(The task): Retype the entries, please, from their first line to the line containing "## Replace setState", exactly and only those lines, minus the pictures.
[Input records — start]
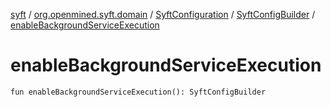 [syft](../../../index.md) / [org.openmined.syft.domain](../../index.md) / [SyftConfiguration](../index.md) / [SyftConfigBuilder](index.md) / [enableBackgroundServiceExecution](./enable-background-service-execution.md)

# enableBackgroundServiceExecution

`fun enableBackgroundServiceExecution(): SyftConfigBuilder`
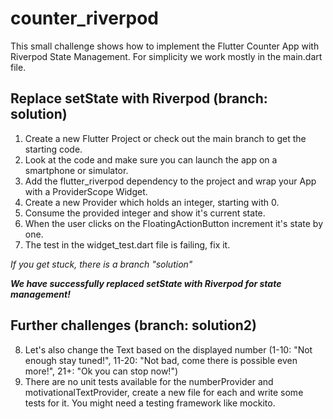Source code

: # counter_riverpod

This small challenge shows how to implement the Flutter Counter App with Riverpod State Management.
For simplicity we work mostly in the main.dart file.

## Replace setState with Riverpod (branch: solution)
1. Create a new Flutter Project or check out the main branch to get the starting code.
2. Look at the code and make sure you can launch the app on a smartphone or simulator.
3. Add the flutter_riverpod dependency to the project and wrap your App with a ProviderScope Widget.
4. Create a new Provider which holds an integer, starting with 0.
5. Consume the provided integer and show it's current state.
6. When the user clicks on the FloatingActionButton increment it's state by one.
7. The test in the widget_test.dart file is failing, fix it.

*If you get stuck, there is a branch "solution"*

***We have successfully replaced setState with Riverpod for state management!***

## Further challenges (branch: solution2)
8. Let's also change the Text based on the displayed number (1-10: "Not enough stay tuned!", 11-20: "Not bad, come there is possible even more!", 21+: "Ok you can stop now!")
9. There are no unit tests available for the numberProvider and motivationalTextProvider, create a new file for each and write some tests for it. You might need a testing framework like mockito.
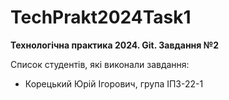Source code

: # TechPrakt2024Task1
**Технологічна практика 2024. Git. Завдання №2**

Список студентів, які виконали завдання:
* Корецький Юрій Ігорович, група ІПЗ-22-1
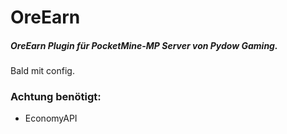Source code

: # OreEarn

##### OreEarn Plugin für PocketMine-MP Server von Pydow Gaming.


Bald mit config.

### Achtung benötigt:
* EconomyAPI 

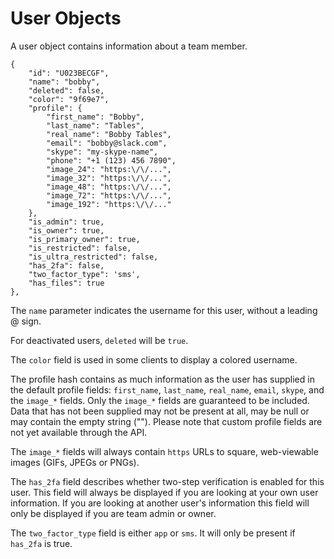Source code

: # User Objects

A user object contains information about a team member.

	{
		"id": "U023BECGF",
		"name": "bobby",
		"deleted": false,
		"color": "9f69e7",
		"profile": {
			"first_name": "Bobby",
			"last_name": "Tables",
			"real_name": "Bobby Tables",
			"email": "bobby@slack.com",
			"skype": "my-skype-name",
			"phone": "+1 (123) 456 7890",
			"image_24": "https:\/\/...",
			"image_32": "https:\/\/...",
			"image_48": "https:\/\/...",
			"image_72": "https:\/\/...",
			"image_192": "https:\/\/..."
		},
		"is_admin": true,
		"is_owner": true,
		"is_primary_owner": true,
		"is_restricted": false,
		"is_ultra_restricted": false,
		"has_2fa": false,
		"two_factor_type": 'sms',
		"has_files": true
	},

The `name` parameter indicates the username for this user, without a leading
@ sign.

For deactivated users, `deleted` will be `true`.

The `color` field is used in some clients to display a colored  username.

The profile hash contains as much information as the user has supplied in the 
default profile fields: `first_name`, `last_name`, `real_name`, `email`, 
`skype`, and the `image_*` fields. Only the `image_*` fields are guaranteed to 
be included. Data that has not been supplied may not be present at all, may be 
null or may contain the empty string (""). Please note that custom profile 
fields are not yet available through the API.

The `image_*` fields will always contain `https` URLs to square, web-viewable
images (GIFs, JPEGs or PNGs).

The `has_2fa` field describes whether two-step verification is enabled for this
user. This field will always be displayed if you are looking at your own user
information. If you are looking at another user's information this field will only
be displayed if you are team admin or owner.

The `two_factor_type` field is either `app` or `sms`. It will only be present if `has_2fa` is true.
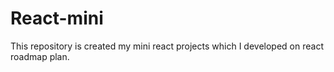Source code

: # React-mini
This repository  is created my mini react projects which I developed on react roadmap plan.
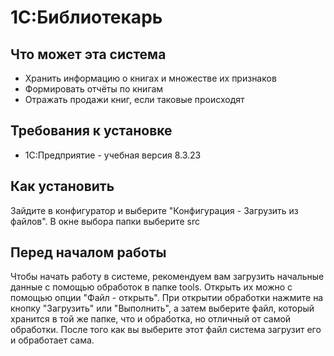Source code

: # 1С:Библиотекарь

## Что может эта система
- Хранить информацию о книгах и множестве их признаков
- Формировать отчёты по книгам
- Отражать продажи книг, если таковые происходят

## Требования к установке
- 1С:Предприятие - учебная версия 8.3.23

## Как установить
Зайдите в конфигуратор и выберите "Конфигурация - Загрузить из файлов". В окне выбора папки выберите src

## Перед началом работы
Чтобы начать работу в системе, рекомендуем вам загрузить начальные данные с помощью обработок в папке tools. Открыть их можно с помощью опции "Файл - открыть". При открытии обработки нажмите на кнопку "Загрузить" или "Выполнить", а затем выберите файл, который хранится в той же папке, что и обработка, но отличный от самой обработки. После того как вы выберите этот файл система загрузит его и обработает сама.
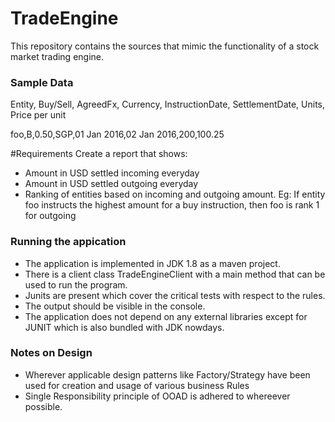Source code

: # TradeEngine
This repository contains the sources that mimic the functionality of a stock market trading engine.

### Sample Data
Entity, Buy/Sell, AgreedFx, Currency, InstructionDate, SettlementDate, Units, Price per unit

foo,B,0.50,SGP,01 Jan 2016,02 Jan 2016,200,100.25

#Requirements
Create a report that shows:
* Amount in USD settled incoming everyday
* Amount in USD settled outgoing everyday
* Ranking of entities based on incoming and outgoing amount. Eg: If entity foo instructs the highest amount for a buy instruction, then foo is rank 1 for outgoing

### Running the appication
* The application is implemented in JDK 1.8 as a maven project.
* There is a client class TradeEngineClient with a main method that can be used to run the program.
* Junits are present which cover the critical tests with respect to the rules.
* The output should be visible in the console.
* The application does not depend on any external libraries except for JUNIT which is also bundled with JDK nowdays.

### Notes on Design
* Wherever applicable design patterns like Factory/Strategy have been used for creation and usage of various business Rules
* Single Responsibility principle of OOAD is adhered to whereever possible.

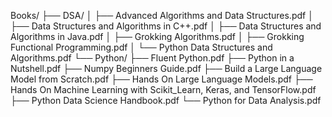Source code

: Books/
    ├── DSA/
    │   ├── Advanced Algorithms and Data Structures.pdf
    │   ├── Data Structures and Algorithms in C++.pdf
    │   ├── Data Structures and Algorithms in Java.pdf
    │   ├── Grokking Algorithms.pdf
    │   ├── Grokking Functional Programming.pdf
    │   └── Python Data Structures and Algorithms.pdf
    └── Python/
        ├── Fluent Python.pdf
        ├── Python in a Nutshell.pdf
        ├── Numpy Beginners Guide.pdf
        ├── Build a Large Language Model from Scratch.pdf
        ├── Hands On Large Language Models.pdf
        ├── Hands On Machine Learning with Scikit_Learn, Keras, and TensorFlow.pdf
        ├── Python Data Science Handbook.pdf
        └── Python for Data Analysis.pdf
[Input records — finish]
(Solution to this problem):
 [syft](../../../index.md) / [org.openmined.syft.domain](../../index.md) / [SyftConfiguration](../index.md) / [SyftConfigBuilder](index.md) / [enableBackgroundServiceExecution](./enable-background-service-execution.md)

# enableBackgroundServiceExecution

`fun enableBackgroundServiceExecution(): SyftConfigBuilder`
Source code

: # counter_riverpod

This small challenge shows how to implement the Flutter Counter App with Riverpod State Management.
For simplicity we work mostly in the main.dart file.

## Replace setState with Riverpod (branch: solution)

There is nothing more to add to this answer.